Na grupie Facebookowej o nazwie Tatromaniacy pojawiły się fotografie turystów (obecnie nie są już dostępne), którzy wykazali się nieodpowiedzialnym zachowaniem w Tatrach. Obserwatorzy tego wydarzenia nie mogli uwierzyć własnym oczom. Chociaż sezon wakacyjny zbliża się ku końcowi, w Tatrach nadal przewijają się turyści. Większość z nich doskonale zna zasady postępowania na szlakach, ale niestety są również tacy, którzy lekceważą obowiązujące przepisy. Kilka dni temu donieśliśmy o turystyce z Chin, który pomylił szlaki i wyruszył na trudną trasę Orlą Perć zamiast na Morskie Oko. Na szczęście inni turyści wzięli sprawy w swoje ręce i pomogli mu. Teraz natomiast pojawiła się kolejna niezwykła sytuacja nad Morskim Okiem, najpopularniejszym jeziorem w Tatrach. Grupa przyjezdnych postanowiła… wykąpać się w nim.
POLECAMY: Pijany Ukrainiec za aktywnym zakazem prowadzenia pojazdów staranował barierki
Na grupie Tatromaniacy opublikowano zdjęcia, które zostały zrobione przez jednego z polskich wędrowców w ostatnich dniach. Na fotografiach było widać grupę turystów, którzy zdecydowali się zignorować zakazy i wskoczyć do wód Morskiego Oka. Jeden z członków grupy Tatromaniacy napisał: „Zastanawiam się, jak skomentować to, co dzisiaj widziałem, czy jest to w ogóle warte uwagi? Po zauważeniu, że kąpiel jest tutaj zabroniona, okazało się, że to nasi „przyjaciele” z Ukrainy byli sprawcami tego incydentu. Oni niestety nie rozumieli, co próbowałem im przekazać, pozostając w strojach kąpielowych”.
Zamieszczona przez świadka zdarzenia fotografia przedstawiała trzech turystów kąpiących się w jednym z największych jezior tatrzańskich, a dwie osoby obserwujące ich z kamieni przy brzegu. Obok zdjęcia mężczyzna umieścił także zdjęcie znaku informacyjnego, na którym wyraźnie widnieją zakazy, m.in. zakaz kąpieli i pływania, zakaz karmienia ptaków i ryb oraz zakaz wrzucania monet do wody.
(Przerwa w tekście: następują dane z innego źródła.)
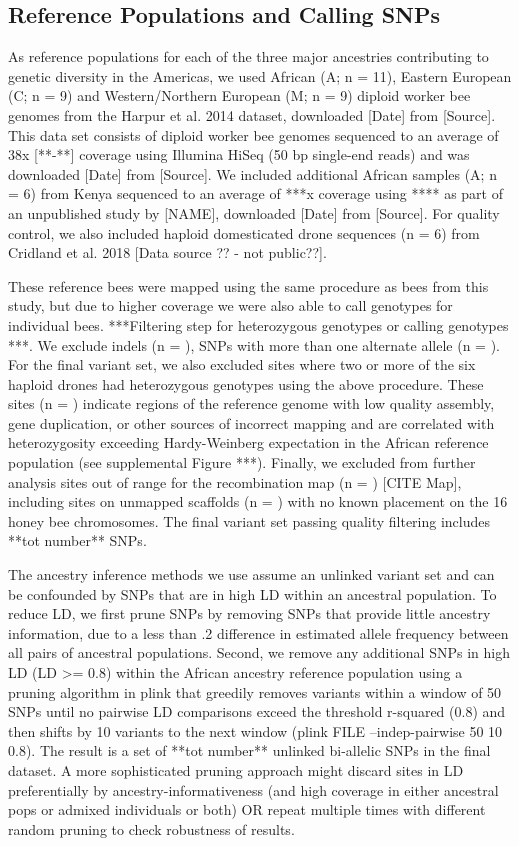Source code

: \documentclass[12pt]{report}
\begin{document}
\subsection{Reference Populations and Calling SNPs}
As reference populations for each of the three major ancestries contributing to genetic diversity in the Americas, we used African (A; n = 11), Eastern European (C; n = 9) and Western/Northern European (M; n = 9) diploid worker bee genomes from the Harpur et al. 2014 dataset, downloaded [Date] from [Source]. This data set consists of diploid worker bee genomes sequenced to an average of 38x [**-**] coverage using Illumina HiSeq (50 bp single-end reads) and was downloaded [Date] from [Source]. We included additional African samples (A; n = 6) from Kenya sequenced to an average of ***x coverage using **** as part of an unpublished study by [NAME], downloaded [Date] from [Source]. For quality control, we also included haploid domesticated drone sequences (n = 6) from Cridland et al. 2018 [Data source ?? - not public??]. \par
These reference bees were mapped using the same procedure as bees from this study, but due to higher coverage we were also able to call genotypes for individual bees. ***Filtering step for heterozygous genotypes or calling genotypes ***. We exclude indels (n = ), SNPs with more than one alternate allele (n = ). For the final variant set, we also excluded sites where two or more of the six haploid drones had heterozygous genotypes using the above procedure. These sites (n = ) indicate regions of the reference genome with low quality assembly, gene duplication, or other sources of incorrect mapping and are correlated with heterozygosity exceeding Hardy-Weinberg expectation in the African reference population (see supplemental Figure ***). Finally, we excluded from further analysis sites out of range for the recombination map (n = ) [CITE Map], including sites on unmapped scaffolds (n = ) with no known placement on the 16 honey bee chromosomes. The final variant set passing quality filtering includes **tot number** SNPs.\par 
The ancestry inference methods we use assume an unlinked variant set and can be confounded by SNPs that are in high LD within an ancestral population. To reduce LD, we first prune SNPs by removing SNPs that provide little ancestry information, due to a less than .2 difference in estimated allele frequency between all pairs of ancestral populations. Second, we remove any additional SNPs in high LD (LD >= 0.8) within the African ancestry reference population using a pruning algorithm in plink that greedily removes variants within a window of 50 SNPs until no pairwise LD comparisons exceed the threshold r-squared (0.8) and then shifts by 10 variants to the next window (plink FILE --indep-pairwise 50 10 0.8). The result is a set of **tot number** unlinked bi-allelic SNPs in the final dataset. A more sophisticated pruning approach might discard sites in LD preferentially by ancestry-informativeness (and high coverage in either ancestral pops or admixed individuals or both) OR repeat multiple times with different random pruning to check robustness of results.\par
\end{document}
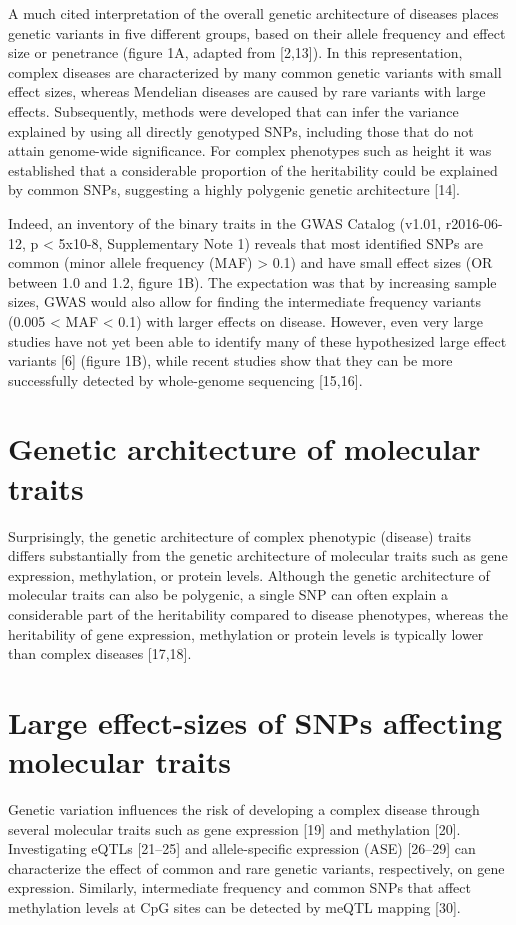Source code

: A much cited interpretation of the overall genetic architecture of diseases places genetic variants in five different groups, based on their allele frequency and effect size or penetrance (figure 1A, adapted from [2,13]). In this representation, complex diseases are characterized by many common genetic variants with small effect sizes, whereas Mendelian diseases are caused by rare variants with large effects. Subsequently, methods were developed that can infer the variance explained by using all directly genotyped SNPs, including those that do not attain genome-wide significance. For complex phenotypes such as height it was established that a considerable proportion of the heritability could be explained by common SNPs, suggesting a highly polygenic genetic architecture [14].

Indeed, an inventory of the binary traits in the GWAS Catalog (v1.01, r2016-06-12, p < 5x10-8, Supplementary Note 1) reveals that most identified SNPs are common (minor allele frequency (MAF) > 0.1) and have small effect sizes (OR between 1.0 and 1.2, figure 1B). The expectation was that by increasing sample sizes, GWAS would also allow for finding the intermediate frequency variants (0.005 < MAF < 0.1) with larger effects on disease. However, even very large studies have not yet been able to identify many of these hypothesized large effect variants [6] (figure 1B), while recent studies show that they can be more successfully detected by whole-genome sequencing [15,16].

\section{Genetic architecture of molecular traits}
Surprisingly, the genetic architecture of complex phenotypic (disease) traits differs substantially from the genetic architecture of molecular traits such as gene expression, methylation, or protein levels. Although the genetic architecture of molecular traits can also be polygenic, a single SNP can often explain a considerable part of the heritability compared to disease phenotypes, whereas the heritability of gene expression, methylation or protein levels is typically lower than complex diseases [17,18]. 

\section{Large effect-sizes of SNPs affecting molecular traits}
Genetic variation influences the risk of developing a complex disease through several molecular traits such as gene expression [19] and methylation [20]. Investigating eQTLs [21–25] and allele-specific expression (ASE) [26–29] can characterize the effect of common and rare genetic variants, respectively, on gene expression. Similarly, intermediate frequency and common SNPs that affect methylation levels at CpG sites can be detected by meQTL mapping [30].

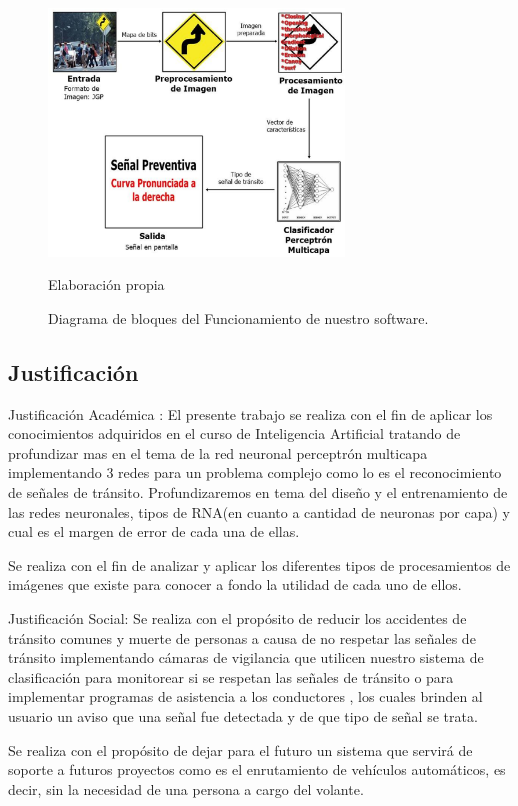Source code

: \documentclass[a4paper, 12pt]{article}
\begin{document}
\begin{figure}[ht]
\begin{center}
\includegraphics[width=0.7\textwidth]{funcionamiento}
\end{center}
\begin{center}
\vskip -0.5cm
\caption{\small{Diagrama de bloques del Funcionamiento de nuestro software.}}
{\small{Elaboración propia}}
\end{center}
\end{figure}

\newpage
\subsection{Justificación}
Justificación Académica :
\vskip 0.2cm
El presente trabajo se realiza con el fin de aplicar los conocimientos adquiridos en el curso de Inteligencia Artificial tratando de profundizar mas en el tema de la red neuronal perceptrón multicapa implementando 3 redes para un problema complejo como lo es el reconocimiento de señales de tránsito. Profundizaremos en tema del diseño y el entrenamiento de las redes neuronales, tipos de RNA(en cuanto a cantidad de neuronas por capa) y cual es el margen de error de cada una de ellas.\par
\vskip 0.2cm
Se realiza con el fin de analizar y aplicar los diferentes tipos de procesamientos de imágenes que existe para conocer a fondo la utilidad de cada uno de ellos.\par
\vskip 0.4cm
Justificación Social: 
\vskip 0.2cm
Se realiza con el propósito de reducir los accidentes de tránsito comunes y muerte de personas a causa de no respetar las señales de tránsito implementando cámaras de vigilancia que utilicen nuestro sistema de clasificación para monitorear si se respetan las señales de tránsito o para implementar programas de asistencia a los conductores , los cuales brinden al usuario un aviso que una señal fue detectada y de que tipo de señal se trata.\par
\vskip 0.2cm
Se realiza con el propósito de dejar para el futuro un sistema que servirá de soporte a futuros proyectos como es el enrutamiento de vehículos automáticos, es decir, sin la necesidad de una persona a cargo del volante.\par
\vskip 0.4cm
\end{document}
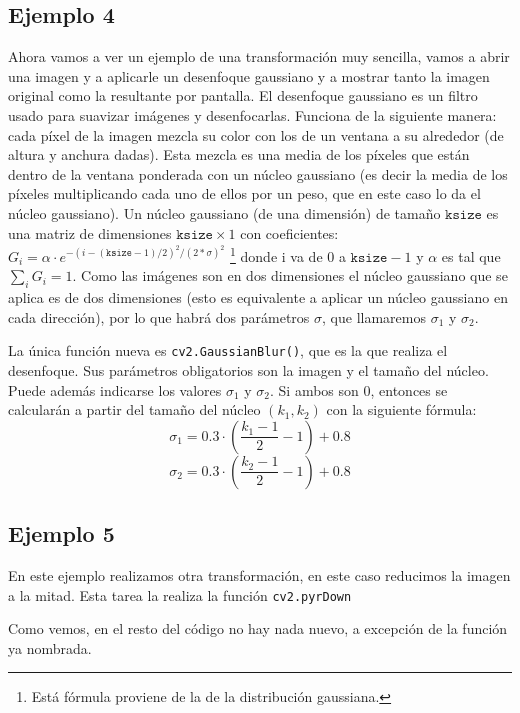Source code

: \documentclass[a4paper,openright, 12pt]{book}
\begin{document}
\subsection*{Ejemplo 4}
Ahora vamos a ver un ejemplo de una transformación muy sencilla, vamos a abrir una imagen y a aplicarle un desenfoque gaussiano y a mostrar tanto la imagen original como la resultante por pantalla. El desenfoque gaussiano es un filtro usado para suavizar imágenes y desenfocarlas. Funciona de la siguiente manera: cada píxel de la imagen mezcla su color con los de un ventana a su alrededor (de altura y anchura dadas). Esta mezcla es una media de los píxeles que están dentro de la ventana ponderada con un núcleo gaussiano (es decir la media de los píxeles multiplicando cada uno de ellos por un peso, que en este caso lo da el núcleo gaussiano). Un núcleo gaussiano (de una dimensión) de tamaño $\texttt{ksize}$ es una matriz de dimensiones $ \texttt{ksize}\times1$ con coeficientes:
$ G_i= \alpha \cdot e^{-(i-( \texttt{ksize} -1)/2)^2/(2* \sigma )^2}$ \footnote{Está fórmula proviene de la de la distribución gaussiana.} donde i va de $0$ a $\texttt{ksize}-1$ y $\alpha$ es tal que  $\sum_i G_i=1$. Como las imágenes son en dos dimensiones el núcleo gaussiano que se aplica es de dos dimensiones (esto es equivalente a aplicar un núcleo gaussiano en cada dirección), por lo que habrá dos parámetros $\sigma$, que llamaremos $\sigma_1$ y $\sigma_2$.

La única función nueva es 
\lstinline|cv2.GaussianBlur()|, que es la que realiza el desenfoque.
Sus parámetros obligatorios son la imagen y el tamaño del núcleo. Puede además indicarse los valores $\sigma_1$ y $\sigma_2$. Si ambos son 0, entonces se calcularán a partir del tamaño del núcleo $(k_1, k_2)$ con la siguiente fórmula:
\begin{equation*}
\sigma_1 = 0.3\cdot(\frac{k_1-1}{2} - 1) + 0.8
\end{equation*}
\begin{equation*}
\sigma_2 = 0.3\cdot(\frac{k_2-1}{2} - 1) + 0.8
\end{equation*}



\newpage

\subsection*{Ejemplo 5}
En este ejemplo realizamos otra transformación, en este caso reducimos la imagen a la mitad. Esta tarea la realiza la función \lstinline|cv2.pyrDown|

Como vemos, en el resto del código no hay nada nuevo, a excepción de la función ya nombrada.
\newpage
\end{document}
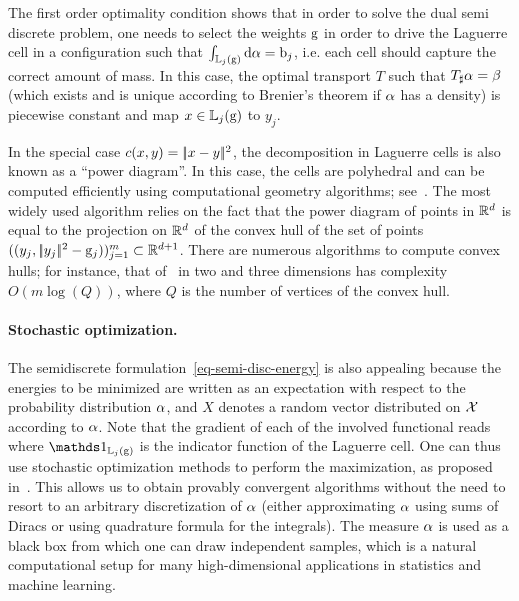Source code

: The first order optimality condition shows that in order to solve the dual semi discrete problem, one needs to select the weights $\mathrm{g}$ in order to drive the Laguerre cell in a configuration such that $\int_{\mathbb{L}_{j}(\mathrm{g})} \mathrm{d}\alpha = \mathrm{b}_j$, i.e. each cell should capture the correct amount of mass. In this case, the optimal transport $T$ such that $T_\sharp \alpha=\beta$ (which exists and is unique according to Brenier's theorem if $\alpha$ has a density) is piecewise constant and map $x \in \mathbb{L}_{j}(\mathrm{g})$ to $y_j$.  

In the special case $c(x,y)=|\!| x-y |\!|^2$, the decomposition in Laguerre cells is also known as a ``power diagram''.  
%
In this case, the cells are polyhedral and can be computed efficiently using computational geometry algorithms; see~\cite{aurenhammer1987power}. 
%
The most widely used algorithm relies on the fact that the power diagram of points in $\mathbb{R}^d$ is equal to the projection on $\mathbb{R}^d$ of the convex hull of the set of points $( (y_j,|\!| y_j |\!|^2 - \mathrm{g}_j) )_{j=1}^m \subset \mathbb{R}^{d+1}$. There are numerous algorithms to compute convex hulls; for instance, that of~\cite{chan1996optimal} in two and three dimensions has complexity $O(m\log(Q))$, where $Q$ is the number of vertices of the convex hull.


\paragraph{Stochastic optimization.}

The semidiscrete formulation~\eqref{eq-semi-disc-energy} is also appealing because the energies to be minimized are written as an expectation with respect to the probability distribution $\alpha$,
and $X$ denotes a random vector distributed on $\mathcal{X}$ according to $\alpha$.
%
Note that the gradient of each of the involved functional reads
where $\ones_{\Laguerre_{j}(\gD)}$ is the indicator function of the Laguerre cell. 
%
One can thus use stochastic optimization methods to perform the maximization, as proposed in~\cite{genevay2016stochastic}.
%
This allows us to obtain provably convergent algorithms without the need to resort to an arbitrary discretization of $\alpha$ (either approximating $\alpha$ using sums of Diracs or using quadrature formula for the integrals).
%
The measure $\alpha$ is used as a black box from which one can draw independent samples, which is a natural computational setup for many high-dimensional applications in statistics and machine learning. 

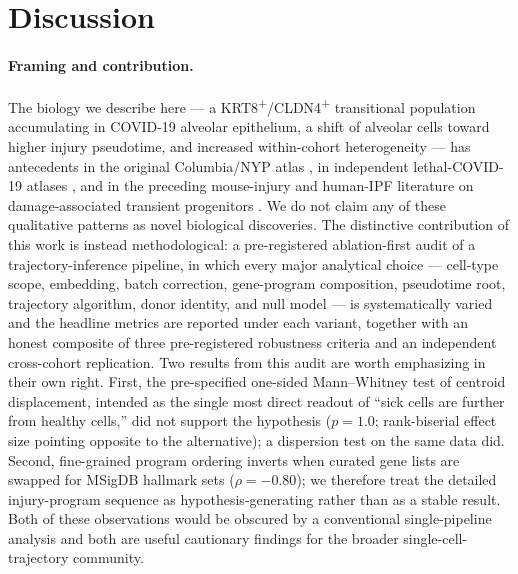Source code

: \documentclass[11pt]{article}
\begin{document}
\section{Discussion}

\paragraph{Framing and contribution.} The biology we describe here --- a KRT8\textsuperscript{+}/CLDN4\textsuperscript{+} transitional population accumulating in COVID-19 alveolar epithelium, a shift of alveolar cells toward higher injury pseudotime, and increased within-cohort heterogeneity --- has antecedents in the original Columbia/NYP atlas \citep{Melms2021}, in independent lethal-COVID-19 atlases \citep{Delorey2021, Bharat2020, Wendisch2021}, and in the preceding mouse-injury and human-IPF literature on damage-associated transient progenitors \citep{Kobayashi2020, Strunz2020, Adams2020, Habermann2020}. We do not claim any of these qualitative patterns as novel biological discoveries. The distinctive contribution of this work is instead methodological: a pre-registered ablation-first audit of a trajectory-inference pipeline, in which every major analytical choice --- cell-type scope, embedding, batch correction, gene-program composition, pseudotime root, trajectory algorithm, donor identity, and null model --- is systematically varied and the headline metrics are reported under each variant, together with an honest composite of three pre-registered robustness criteria and an independent cross-cohort replication. Two results from this audit are worth emphasizing in their own right. First, the pre-specified one-sided Mann--Whitney test of centroid displacement, intended as the single most direct readout of ``sick cells are further from healthy cells,'' did not support the hypothesis ($p = 1.0$; rank-biserial effect size pointing opposite to the alternative); a dispersion test on the same data did. Second, fine-grained program ordering inverts when curated gene lists are swapped for MSigDB hallmark sets ($\rho = -0.80$); we therefore treat the detailed injury-program sequence as hypothesis-generating rather than as a stable result. Both of these observations would be obscured by a conventional single-pipeline analysis and both are useful cautionary findings for the broader single-cell-trajectory community.
\end{document}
Internauci zszokowani zachowaniem turystów
Pod postem dotyczącym kąpieli turystów pojawiło się wiele komentarzy obserwatorów grupy Tatromaniacy. „Niestety niektórzy ludzie nie są w stanie nauczyć się niczego”, „Po pięciu dniach pobytu w Tatrach też jestem przerażona tym co potrafią robić turyści. Ja akurat trafiłam na Polaków. Tarzali się w wierzbówce, moczyli kopyta w potoku, a w jagody wpadli jak dzikie świnie.”.. – piszą jedni.
Z kolei inni przypominają czasy, kiedy w Tatrach dozwolone były różne rzeczy. „Ja pamiętam czasy, kiedy tych wszystkich zakazów nie było, a w czasach których nie pamiętam, można było zamówić rejs po Morskim Oku” – dodaje inny obserwator.